Raw data
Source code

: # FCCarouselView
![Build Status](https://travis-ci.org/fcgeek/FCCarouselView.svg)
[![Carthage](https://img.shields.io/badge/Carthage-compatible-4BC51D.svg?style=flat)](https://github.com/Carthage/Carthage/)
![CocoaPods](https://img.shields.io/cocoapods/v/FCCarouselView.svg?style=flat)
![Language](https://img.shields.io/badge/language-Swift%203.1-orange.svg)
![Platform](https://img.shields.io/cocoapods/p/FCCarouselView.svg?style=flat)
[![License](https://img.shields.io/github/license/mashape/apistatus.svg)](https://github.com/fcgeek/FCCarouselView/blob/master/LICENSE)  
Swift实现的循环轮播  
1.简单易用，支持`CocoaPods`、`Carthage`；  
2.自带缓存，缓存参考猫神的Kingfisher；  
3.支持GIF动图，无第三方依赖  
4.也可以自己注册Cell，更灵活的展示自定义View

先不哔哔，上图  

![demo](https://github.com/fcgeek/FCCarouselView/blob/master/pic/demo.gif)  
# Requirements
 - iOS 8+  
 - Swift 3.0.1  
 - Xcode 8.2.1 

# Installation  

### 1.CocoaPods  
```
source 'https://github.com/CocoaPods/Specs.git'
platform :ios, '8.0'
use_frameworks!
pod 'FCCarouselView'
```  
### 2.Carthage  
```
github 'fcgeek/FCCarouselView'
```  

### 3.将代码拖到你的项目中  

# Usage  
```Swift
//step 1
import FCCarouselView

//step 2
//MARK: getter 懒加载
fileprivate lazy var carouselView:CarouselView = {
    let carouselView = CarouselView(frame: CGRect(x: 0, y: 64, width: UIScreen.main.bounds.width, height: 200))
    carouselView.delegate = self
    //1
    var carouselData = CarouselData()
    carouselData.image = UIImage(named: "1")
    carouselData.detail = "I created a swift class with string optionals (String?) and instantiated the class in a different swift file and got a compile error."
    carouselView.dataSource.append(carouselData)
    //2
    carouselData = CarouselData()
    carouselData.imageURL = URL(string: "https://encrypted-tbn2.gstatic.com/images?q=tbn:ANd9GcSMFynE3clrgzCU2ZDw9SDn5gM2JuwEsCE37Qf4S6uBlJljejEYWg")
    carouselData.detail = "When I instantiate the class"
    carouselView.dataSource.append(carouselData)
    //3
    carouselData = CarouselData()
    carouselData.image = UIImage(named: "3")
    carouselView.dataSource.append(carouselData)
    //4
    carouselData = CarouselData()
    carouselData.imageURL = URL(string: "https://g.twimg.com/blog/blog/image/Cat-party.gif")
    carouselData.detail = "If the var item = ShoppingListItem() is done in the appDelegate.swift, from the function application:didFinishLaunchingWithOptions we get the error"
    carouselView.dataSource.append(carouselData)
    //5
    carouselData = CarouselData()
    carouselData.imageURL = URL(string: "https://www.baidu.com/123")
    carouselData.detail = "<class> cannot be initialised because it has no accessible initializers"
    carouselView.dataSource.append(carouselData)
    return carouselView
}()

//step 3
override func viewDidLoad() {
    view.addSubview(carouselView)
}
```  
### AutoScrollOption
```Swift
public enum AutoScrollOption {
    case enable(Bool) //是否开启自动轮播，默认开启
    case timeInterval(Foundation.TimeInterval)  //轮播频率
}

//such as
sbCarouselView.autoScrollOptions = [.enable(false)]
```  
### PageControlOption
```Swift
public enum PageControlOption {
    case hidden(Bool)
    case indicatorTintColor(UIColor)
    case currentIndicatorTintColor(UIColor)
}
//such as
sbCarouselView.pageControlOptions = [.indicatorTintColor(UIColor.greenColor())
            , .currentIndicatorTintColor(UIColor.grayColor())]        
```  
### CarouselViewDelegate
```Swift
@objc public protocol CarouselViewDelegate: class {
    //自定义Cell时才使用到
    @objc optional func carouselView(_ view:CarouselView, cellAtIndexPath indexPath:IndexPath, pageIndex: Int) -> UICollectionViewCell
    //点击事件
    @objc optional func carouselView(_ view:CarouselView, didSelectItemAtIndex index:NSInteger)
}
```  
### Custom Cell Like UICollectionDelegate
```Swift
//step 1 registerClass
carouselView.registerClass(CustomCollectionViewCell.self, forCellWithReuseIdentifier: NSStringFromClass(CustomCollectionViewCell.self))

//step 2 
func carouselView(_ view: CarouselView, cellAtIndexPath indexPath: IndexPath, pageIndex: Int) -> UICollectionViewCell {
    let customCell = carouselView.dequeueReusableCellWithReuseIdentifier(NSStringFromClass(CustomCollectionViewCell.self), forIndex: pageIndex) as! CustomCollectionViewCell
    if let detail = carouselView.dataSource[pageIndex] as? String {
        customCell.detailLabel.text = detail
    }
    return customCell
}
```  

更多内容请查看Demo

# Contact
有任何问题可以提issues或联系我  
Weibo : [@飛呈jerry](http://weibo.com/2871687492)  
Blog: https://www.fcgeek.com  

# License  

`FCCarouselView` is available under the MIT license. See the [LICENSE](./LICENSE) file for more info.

Task item
Nothing in the records should be left out; write all of them out again exactly.

Output of the exercise
Source code

: # FCCarouselView
![Build Status](https://travis-ci.org/fcgeek/FCCarouselView.svg)
[![Carthage](https://img.shields.io/badge/Carthage-compatible-4BC51D.svg?style=flat)](https://github.com/Carthage/Carthage/)
![CocoaPods](https://img.shields.io/cocoapods/v/FCCarouselView.svg?style=flat)
![Language](https://img.shields.io/badge/language-Swift%203.1-orange.svg)
![Platform](https://img.shields.io/cocoapods/p/FCCarouselView.svg?style=flat)
[![License](https://img.shields.io/github/license/mashape/apistatus.svg)](https://github.com/fcgeek/FCCarouselView/blob/master/LICENSE)  
Swift实现的循环轮播  
1.简单易用，支持`CocoaPods`、`Carthage`；  
2.自带缓存，缓存参考猫神的Kingfisher；  
3.支持GIF动图，无第三方依赖  
4.也可以自己注册Cell，更灵活的展示自定义View

先不哔哔，上图  

![demo](https://github.com/fcgeek/FCCarouselView/blob/master/pic/demo.gif)  
# Requirements
 - iOS 8+  
 - Swift 3.0.1  
 - Xcode 8.2.1 

# Installation  

### 1.CocoaPods  
```
source 'https://github.com/CocoaPods/Specs.git'
platform :ios, '8.0'
use_frameworks!
pod 'FCCarouselView'
```  
### 2.Carthage  
```
github 'fcgeek/FCCarouselView'
```  

### 3.将代码拖到你的项目中  

# Usage  
```Swift
//step 1
import FCCarouselView

//step 2
//MARK: getter 懒加载
fileprivate lazy var carouselView:CarouselView = {
    let carouselView = CarouselView(frame: CGRect(x: 0, y: 64, width: UIScreen.main.bounds.width, height: 200))
    carouselView.delegate = self
    //1
    var carouselData = CarouselData()
    carouselData.image = UIImage(named: "1")
    carouselData.detail = "I created a swift class with string optionals (String?) and instantiated the class in a different swift file and got a compile error."
    carouselView.dataSource.append(carouselData)
    //2
    carouselData = CarouselData()
    carouselData.imageURL = URL(string: "https://encrypted-tbn2.gstatic.com/images?q=tbn:ANd9GcSMFynE3clrgzCU2ZDw9SDn5gM2JuwEsCE37Qf4S6uBlJljejEYWg")
    carouselData.detail = "When I instantiate the class"
    carouselView.dataSource.append(carouselData)
    //3
    carouselData = CarouselData()
    carouselData.image = UIImage(named: "3")
    carouselView.dataSource.append(carouselData)
    //4
    carouselData = CarouselData()
    carouselData.imageURL = URL(string: "https://g.twimg.com/blog/blog/image/Cat-party.gif")
    carouselData.detail = "If the var item = ShoppingListItem() is done in the appDelegate.swift, from the function application:didFinishLaunchingWithOptions we get the error"
    carouselView.dataSource.append(carouselData)
    //5
    carouselData = CarouselData()
    carouselData.imageURL = URL(string: "https://www.baidu.com/123")
    carouselData.detail = "<class> cannot be initialised because it has no accessible initializers"
    carouselView.dataSource.append(carouselData)
    return carouselView
}()

//step 3
override func viewDidLoad() {
    view.addSubview(carouselView)
}
```  
### AutoScrollOption
```Swift
public enum AutoScrollOption {
    case enable(Bool) //是否开启自动轮播，默认开启
    case timeInterval(Foundation.TimeInterval)  //轮播频率
}

//such as
sbCarouselView.autoScrollOptions = [.enable(false)]
```  
### PageControlOption
```Swift
public enum PageControlOption {
    case hidden(Bool)
    case indicatorTintColor(UIColor)
    case currentIndicatorTintColor(UIColor)
}
//such as
sbCarouselView.pageControlOptions = [.indicatorTintColor(UIColor.greenColor())
            , .currentIndicatorTintColor(UIColor.grayColor())]        
```  
### CarouselViewDelegate
```Swift
@objc public protocol CarouselViewDelegate: class {
    //自定义Cell时才使用到
    @objc optional func carouselView(_ view:CarouselView, cellAtIndexPath indexPath:IndexPath, pageIndex: Int) -> UICollectionViewCell
    //点击事件
    @objc optional func carouselView(_ view:CarouselView, didSelectItemAtIndex index:NSInteger)
}
```  
### Custom Cell Like UICollectionDelegate
```Swift
//step 1 registerClass
carouselView.registerClass(CustomCollectionViewCell.self, forCellWithReuseIdentifier: NSStringFromClass(CustomCollectionViewCell.self))

//step 2 
func carouselView(_ view: CarouselView, cellAtIndexPath indexPath: IndexPath, pageIndex: Int) -> UICollectionViewCell {
    let customCell = carouselView.dequeueReusableCellWithReuseIdentifier(NSStringFromClass(CustomCollectionViewCell.self), forIndex: pageIndex) as! CustomCollectionViewCell
    if let detail = carouselView.dataSource[pageIndex] as? String {
        customCell.detailLabel.text = detail
    }
    return customCell
}
```  

更多内容请查看Demo

# Contact
有任何问题可以提issues或联系我  
Weibo : [@飛呈jerry](http://weibo.com/2871687492)  
Blog: https://www.fcgeek.com  

# License  

`FCCarouselView` is available under the MIT license. See the [LICENSE](./LICENSE) file for more info.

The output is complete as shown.